──────── Records ────────
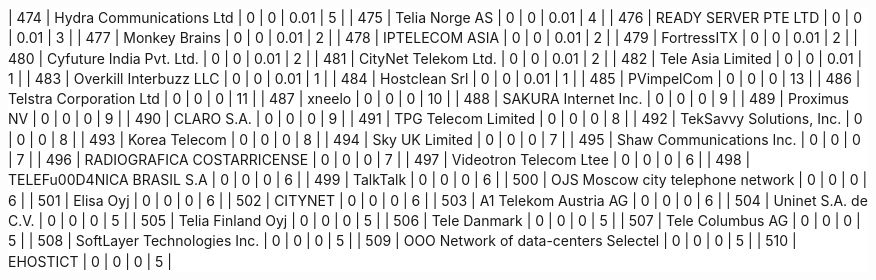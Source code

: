| 474 | Hydra Communications Ltd                                              |             0    |       0    |      0.01 |         5 |
| 475 | Telia Norge AS                                                        |             0    |       0    |      0.01 |         4 |
| 476 | READY SERVER PTE LTD                                                  |             0    |       0    |      0.01 |         3 |
| 477 | Monkey Brains                                                         |             0    |       0    |      0.01 |         2 |
| 478 | IPTELECOM ASIA                                                        |             0    |       0    |      0.01 |         2 |
| 479 | FortressITX                                                           |             0    |       0    |      0.01 |         2 |
| 480 | Cyfuture India Pvt. Ltd.                                              |             0    |       0    |      0.01 |         2 |
| 481 | CityNet Telekom Ltd.                                                  |             0    |       0    |      0.01 |         2 |
| 482 | Tele Asia Limited                                                     |             0    |       0    |      0.01 |         1 |
| 483 | Overkill Interbuzz LLC                                                |             0    |       0    |      0.01 |         1 |
| 484 | Hostclean Srl                                                         |             0    |       0    |      0.01 |         1 |
| 485 | PVimpelCom                                                            |             0    |       0    |      0    |        13 |
| 486 | Telstra Corporation Ltd                                               |             0    |       0    |      0    |        11 |
| 487 | xneelo                                                                |             0    |       0    |      0    |        10 |
| 488 | SAKURA Internet Inc.                                                  |             0    |       0    |      0    |         9 |
| 489 | Proximus NV                                                           |             0    |       0    |      0    |         9 |
| 490 | CLARO S.A.                                                            |             0    |       0    |      0    |         9 |
| 491 | TPG Telecom Limited                                                   |             0    |       0    |      0    |         8 |
| 492 | TekSavvy Solutions, Inc.                                              |             0    |       0    |      0    |         8 |
| 493 | Korea Telecom                                                         |             0    |       0    |      0    |         8 |
| 494 | Sky UK Limited                                                        |             0    |       0    |      0    |         7 |
| 495 | Shaw Communications Inc.                                              |             0    |       0    |      0    |         7 |
| 496 | RADIOGRAFICA COSTARRICENSE                                            |             0    |       0    |      0    |         7 |
| 497 | Videotron Telecom Ltee                                                |             0    |       0    |      0    |         6 |
| 498 | TELEFu00D4NICA BRASIL S.A                                             |             0    |       0    |      0    |         6 |
| 499 | TalkTalk                                                              |             0    |       0    |      0    |         6 |
| 500 | OJS Moscow city telephone network                                     |             0    |       0    |      0    |         6 |
| 501 | Elisa Oyj                                                             |             0    |       0    |      0    |         6 |
| 502 | CITYNET                                                               |             0    |       0    |      0    |         6 |
| 503 | A1 Telekom Austria AG                                                 |             0    |       0    |      0    |         6 |
| 504 | Uninet S.A. de C.V.                                                   |             0    |       0    |      0    |         5 |
| 505 | Telia Finland Oyj                                                     |             0    |       0    |      0    |         5 |
| 506 | Tele Danmark                                                          |             0    |       0    |      0    |         5 |
| 507 | Tele Columbus AG                                                      |             0    |       0    |      0    |         5 |
| 508 | SoftLayer Technologies Inc.                                           |             0    |       0    |      0    |         5 |
| 509 | OOO Network of data-centers Selectel                                  |             0    |       0    |      0    |         5 |
| 510 | EHOSTICT                                                              |             0    |       0    |      0    |         5 |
────────
Work to be completed:
Return the total of lines in these records that hold "Limited", without any other words.

Task result:
3